E há, no meio disso tudo, o amor. Na tocante cena que abre a película, vemos Louise acompanhar o crescimento de sua filha Hannah (com direito a raccords que conectam frases como “Eu te amo!” a outras como “Eu te odeio!“) até que ela morre em decorrência de uma doença rara. É de se imaginar que aquilo se passa antes da trama ter início – mas o grande plot-twist que abordei no sexto parágrafo e que surge no terceiro ato revela que, na realidade, a vida de Hannah ocorreu após a chegada dos heptapods, indicando que a protagonista enfim compreendeu a linguagem dos extraterrestres e, com isso, assumiu uma percepção alternativa e não linear do tempo. Sendo assim, o que leva Louise a casar-se, dar à luz e percorrer uma trajetória mesmo sabendo que esta terá um destino trágico? Porque ela amou, e isso é o que realmente importa. Não interessa se o desfecho foi traumático; a jornada que conduziu Banks até lá é preciosa demais para não ser vivenciada.

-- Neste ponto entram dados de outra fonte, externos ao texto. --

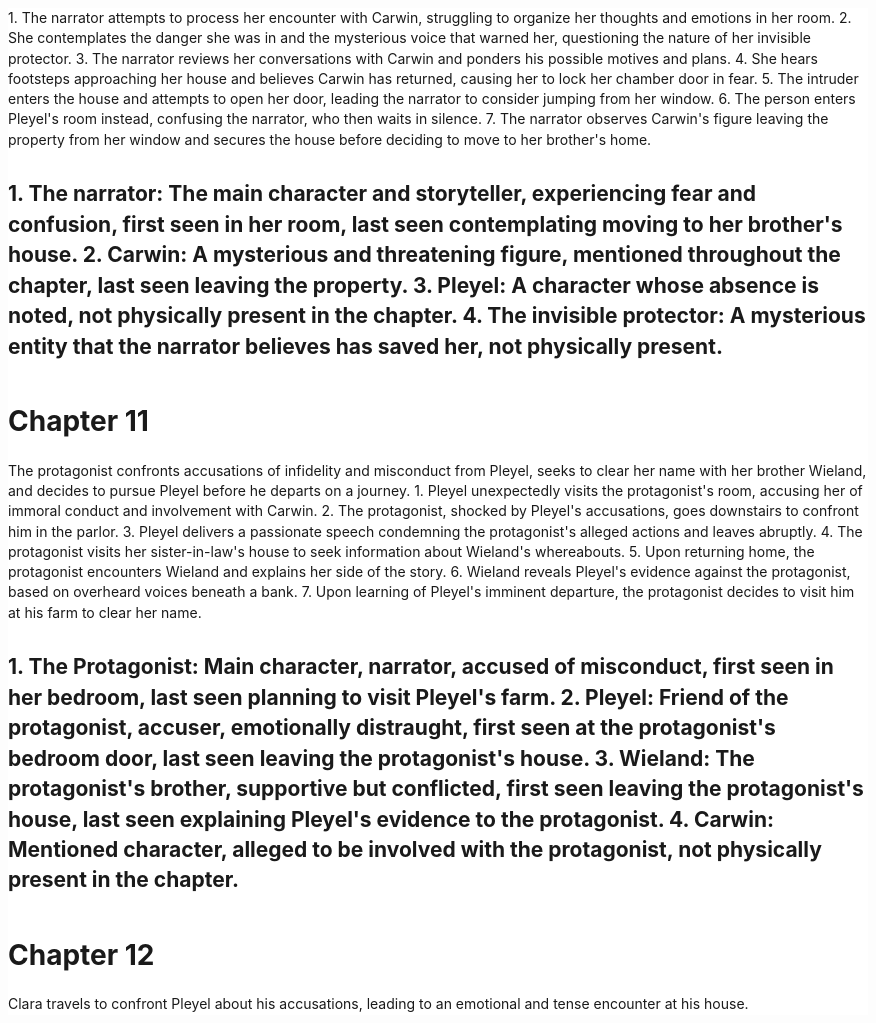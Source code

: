<events>
1. The narrator attempts to process her encounter with Carwin, struggling to organize her thoughts and emotions in her room.
2. She contemplates the danger she was in and the mysterious voice that warned her, questioning the nature of her invisible protector.
3. The narrator reviews her conversations with Carwin and ponders his possible motives and plans.
4. She hears footsteps approaching her house and believes Carwin has returned, causing her to lock her chamber door in fear.
5. The intruder enters the house and attempts to open her door, leading the narrator to consider jumping from her window.
6. The person enters Pleyel's room instead, confusing the narrator, who then waits in silence.
7. The narrator observes Carwin's figure leaving the property from her window and secures the house before deciding to move to her brother's home.
</events>

<characters>1. The narrator: The main character and storyteller, experiencing fear and confusion, first seen in her room, last seen contemplating moving to her brother's house.
2. Carwin: A mysterious and threatening figure, mentioned throughout the chapter, last seen leaving the property.
3. Pleyel: A character whose absence is noted, not physically present in the chapter.
4. The invisible protector: A mysterious entity that the narrator believes has saved her, not physically present.</characters>
----------------
# Chapter 11
<synopsis>
The protagonist confronts accusations of infidelity and misconduct from Pleyel, seeks to clear her name with her brother Wieland, and decides to pursue Pleyel before he departs on a journey.
</synopsis>

<events>
1. Pleyel unexpectedly visits the protagonist's room, accusing her of immoral conduct and involvement with Carwin.
2. The protagonist, shocked by Pleyel's accusations, goes downstairs to confront him in the parlor.
3. Pleyel delivers a passionate speech condemning the protagonist's alleged actions and leaves abruptly.
4. The protagonist visits her sister-in-law's house to seek information about Wieland's whereabouts.
5. Upon returning home, the protagonist encounters Wieland and explains her side of the story.
6. Wieland reveals Pleyel's evidence against the protagonist, based on overheard voices beneath a bank.
7. Upon learning of Pleyel's imminent departure, the protagonist decides to visit him at his farm to clear her name.
</events>

<characters>1. The Protagonist: Main character, narrator, accused of misconduct, first seen in her bedroom, last seen planning to visit Pleyel's farm.
2. Pleyel: Friend of the protagonist, accuser, emotionally distraught, first seen at the protagonist's bedroom door, last seen leaving the protagonist's house.
3. Wieland: The protagonist's brother, supportive but conflicted, first seen leaving the protagonist's house, last seen explaining Pleyel's evidence to the protagonist.
4. Carwin: Mentioned character, alleged to be involved with the protagonist, not physically present in the chapter.</characters>
----------------
# Chapter 12
<synopsis>
Clara travels to confront Pleyel about his accusations, leading to an emotional and tense encounter at his house.
</synopsis>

Revelada com uma personalidade introspectiva e pesarosa, Louise parece carregar cicatrizes emocionais deixadas pelo “passado” tenebroso – que, como já foi dito, era uma visão do futuro. Posto isto, Amy Adams se sai muitíssimo bem ao ilustrar a morbidez que reside no interior da personagem através de olhares frios, falas ditas num tom monocórdio e movimentos corporais pouco expressivos, sugerindo que a protagonista carrega dentro de si uma vida desestimulada e que poderia ser descrita como “semi-morta”. Estas são as feridas nitidamente deixadas pela tragédia que ocorreu envolvendo Hannah – e não é por acaso que, ao ser questionada sobre gravidez, Banks exibe uma reação curiosa através dos olhos arregalados e da negação levemente eufórica. No entanto, as marcas começam a ser postas de lado quando o ânimo de Louise é atiçado a partir da vinda dos alienígenas, algo que suscita a necessidade de pôr em prática aquilo que a personagem faz de melhor: estudar linguagens. E quando finalmente consegue compreender os símbolos que os heptapods usam para se comunicar, ela atinge um nível de excelência atípico para reles seres humanos, transformando-se em mais um belo exemplo de mulher forte.
(Aqui, se encerram os SPOILERS.)
Pode parecer precipitado dizer que estamos diante de um clássico recém-nascido, mas o fato é que tal status é mais que merecido, pois esta é uma daquelas obras que nos fazem recordar os motivos que tornam a ficção científica tão poderosa e consagram o Cinema como uma Arte tão rica. E é bom que A Chegada seja um dos títulos mais fortes na corrida pelo Oscar, já que é, ao lado de Aquarius, um dos melhores filmes de 2016.
Denis Villeneuve nasceu para ser cineasta.